今年3月、JR埼京線で痴漢行為を指摘された男性が線路に降りて逃走したのを皮切りに、都内で同様のニュースが相次いでいる。
5月11日にはJR新橋駅で男性が線路上を逃走し、朝のラッシュに大きな影響を与えた。5月12日にはJR上野駅で男性が改札を突破して逃走し、その後近くの雑居ビルから転落死している。

逃走した男性は、痴漢をしたかもしれないし、していないかもしれない。「冤罪」の可能性もある。痴漢を疑われたらどう行動すればいいのか、警察に引き渡されたら無罪を証明できるのか……。Twitterで「痴漢冤罪」「痴漢申告」がトレンド入りするなど、ネットでは痴漢冤罪が大きなトピックとなっている。

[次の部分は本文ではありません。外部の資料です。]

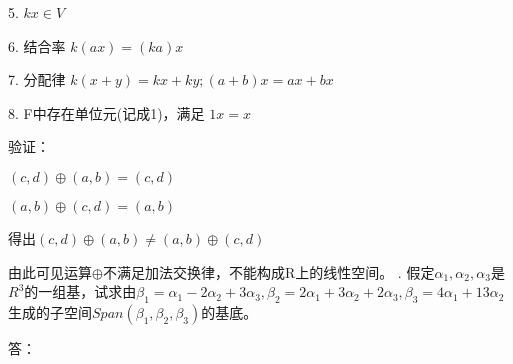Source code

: \documentclass[a4paper, 12pt]{article}
\begin{document}
5. \begin{math}kx\in V\end{math}
	
6. 结合率 \begin{math}k(ax) = (ka)x\end{math}
	
7. 分配律 \begin{math}k(x + y) = kx + ky; (a + b)x = ax + bx\end{math}
	
8. F中存在单位元(记成1)，满足
\begin{math}1x = x\end{math}
		
验证：

\begin{math}(c, d)\oplus(a, b) = (c, d)\end{math}

\begin{math}(a, b)\oplus(c, d) = (a, b)\end{math}

得出\begin{math}(c, d)\oplus(a, b)\neq(a, b)\oplus(c, d)\end{math}

由此可见运算\begin{math}\oplus\end{math}不满足加法交换律，不能构成R上的线性空间。
. 假定\begin{math}\alpha_{1}, \alpha_{2}, \alpha_{3}\end{math}是\begin{math}R^{3}\end{math}的一组基，试求由\begin{math}\beta_{1} = \alpha_{1} - 2\alpha_{2} + 3\alpha_{3}, \beta_{2} = 2\alpha_{1} + 3\alpha_{2} + 2\alpha_{3}, \beta_{3} =4 \alpha_{1} + 13\alpha_{2}\end{math}生成的子空间\begin{math}Span(\beta_{1}, \beta_{2}, \beta_{3})\end{math}的基底。

答：
\end{document}
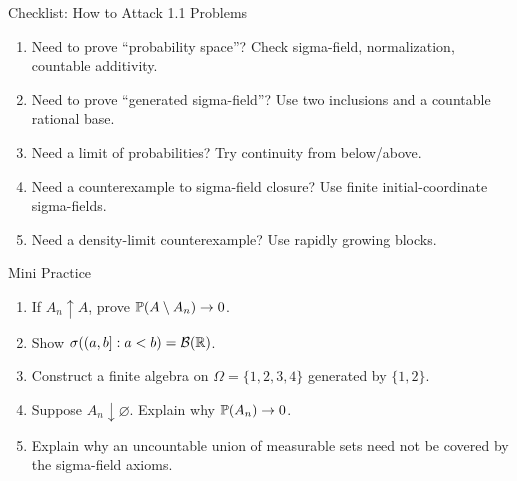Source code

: \begin{frame}{Checklist: How to Attack 1.1 Problems}
  \begin{enumerate}
    \item Need to prove ``probability space''? Check sigma-field, normalization, countable additivity.
    \item Need to prove ``generated sigma-field''? Use two inclusions and a countable rational base.
    \item Need a limit of probabilities? Try continuity from below/above.
    \item Need a counterexample to sigma-field closure? Use finite initial-coordinate sigma-fields.
    \item Need a density-limit counterexample? Use rapidly growing blocks.
  \end{enumerate}
\end{frame}

\begin{frame}{Mini Practice}
  \begin{enumerate}
    \item If $A_n\uparrow A$, prove $\Prob(A\setminus A_n)\to0$.
    \item Show $\sigma((a,b]:a<b)=\B(\R)$.
    \item Construct a finite algebra on $\Omega=\{1,2,3,4\}$ generated by $\{1,2\}$.
    \item Suppose $A_n\downarrow\varnothing$. Explain why $\Prob(A_n)\to0$.
    \item Explain why an uncountable union of measurable sets need not be covered by the sigma-field axioms.
  \end{enumerate}
\end{frame}


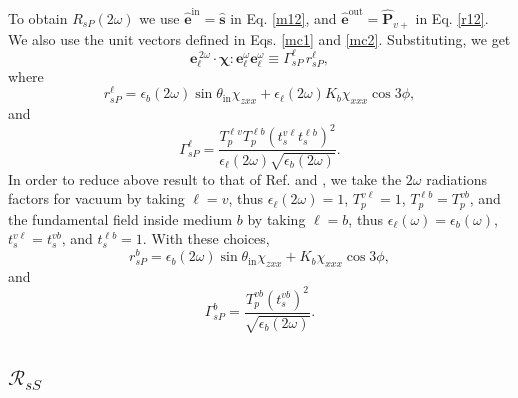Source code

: \documentclass[10pt]{article}
\begin{document}
To obtain $R_{sP}(2\omega)$ we use
$\hat{\mathbf{e}}^{\mathrm{in}}=\hat{\mathbf{s}}$ in Eq. \eqref{m12}, and
$\hat{\mathbf{e}}^{\mathrm{out}}=\hat{\mathbf{P}}_{v+}$ in Eq. \eqref{r12}. We
also use the unit vectors defined in Eqs. \eqref{mc1} and
\eqref{mc2}. Substituting, we get
\begin{equation*}
\mathbf{e}^{\,2\omega}_{\ell}\cdot
\boldsymbol{\chi}:\mathbf{e}^\omega_{\ell}\mathbf{e}^\omega_{\ell}
\equiv\Gamma^{\ell}_{sP}\, r^{\ell}_{sP},
\end{equation*}
where
\begin{equation}
r^{\ell}_{sP}
= \epsilon_{b}(2\omega)\sin\theta_{\mathrm{in}}\chi_{zxx}
+ \epsilon_{\ell}(2\omega)K_{b}\chi_{xxx}\cos3\phi,
\end{equation} 
and  
\begin{equation}
\Gamma^{\ell}_{sP}=
\frac{T_{p}^{\ell v}T^{\ell b}_{p}\left(t_s^{v\ell}t^{\ell b}_s\right)^2}
     {\epsilon_{\ell}(2\omega)\sqrt{\epsilon_{b}(2\omega)}}.  
\end{equation} 
In order to reduce above result to that of Ref. \cite{mizrahiJOSA88} and
\cite{sipePRB87}, we take the $2\omega$ radiations factors for vacuum by
taking $\ell=v$, thus $\epsilon_{\ell}(2\omega)=1$, $T^{v\ell}_{p}=1$,
$T^{\ell b}_{p}=T^{vb}_{p}$, and the fundamental field inside medium $b$ by
taking $\ell=b$, thus $\epsilon_{\ell}(\omega)=\epsilon_{b}(\omega)$,
$t^{v\ell}_s=t^{vb}_s$, and $t^{\ell b}_s=1$. With these choices,
\begin{equation*}
r^{b}_{sP} = \epsilon_{b}(2\omega)\sin\theta_{\mathrm{in}}\chi_{zxx}
+ K_{b}\chi_{xxx}\cos3\phi,
\end{equation*} 
and 
\begin{equation*}
\Gamma^{b}_{sP} =
\frac{T^{v b}_{p}(t_s^{vb})^{2}}{\sqrt{\epsilon_{b}(2\omega)}}.  
\end{equation*}


\subsection{\texorpdfstring{$\mathcal{R}_{sS}$}{RsS}}
\end{document}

痴漢冤罪の対応には専門家でも意見が分かれているが、ここでひとつの事例を紹介したい。今から半年ほど前、痴漢冤罪を経験した男性に話を聞いた番組がある。Eテレ『ねほりんぱほりん』、「痴漢えん罪経験者」の回(2016年12月7日放送)だ。
「ねほりんぱほりん」痴漢冤罪経験者の回を改めて振り返る「ここじゃなんなんで、駅事務所行きましょう」
『ねほりんぱほりん ニンゲンだもの』(マガジンハウス)番組内容や制作秘話などを収録した番組本が6月29日に刊行予定。「偽装キラキラ女子」「地下アイドル」「元薬物中毒者」など攻めたゲストがよみがえる。2017年3月に放送終了。「シーズン2」があるとかないとか……。

刑事「おーい!こいつローンがあるんだってよ!」


『ねほりんぱほりん』はMCのYOUと山里亮太がモグラに、ゲストがブタに姿を変え、赤裸々トークを展開する人形劇。この日のゲストはキヨシさん(仮名 53歳)。通勤電車で痴漢の疑いをかけられたのは16年前のこと。乗り換えのためにホームに降り、階段の前に来たところで女性に肩を掴まれ「こいつ痴漢!」と叫ばれた。
もちろん覚えはない。

キヨシさん「駅員が『ここじゃなんなんで、駅事務所行きましょう』と」「こっちもそんなこと言われたから『この野郎!』って思ってるわけですよ。他の所に行って思いっきり言ってやろうと」

場所を移して論破しようと思ったが、駅事務所に着いても駅員は事情を聞かず、そのまま警察に通報。問答無用で駅事務所から交番へ、交番から警察署へと連行されてしまう。薄暗い取調室で待っていると、デカいサングラスとデカいマスクをした刑事が入ってきた。

YOU「やだ、わたし爆笑しちゃうかも。
そんなの出てきたら」
山里「コントかと思っちゃいますよね」

「こっちをビビらせる目的ありあり」な刑事の取り調べが始まる。

キヨシさん「A4くらいのバインダーで思いっきり机を叩いて、お前がやったんだろう!って言ってくるんですよ」
YOU 「ねぇうそでしょ。古い」
キヨシさん「いや、ほんとですよ」

どんなに「やってない」と否定しても、刑事は聞く耳を持たない。「痴漢はみんな最初はやってないって言うんだ」「女が言ってるんだから間違いじゃない」「(どの車両に乗ったか)覚えてないってのは女を物色して車両を変えていたからだろ」「(取調室の外にいる刑事に)おーい、こいつローンがあるんだってよ!」「(調書に)電車内で陰部を露出し……」

この刑事だけが一方的な取調をするのだろうか?『ねほりんぱほりん』では他の痴漢冤罪経験者にも話を聞く。10年以上前に痴漢冤罪にあったケンタさん(仮名 54歳)の場合。刑事に「お前パンツの中まで手入れたんだってな?」と聞かれ否定するが……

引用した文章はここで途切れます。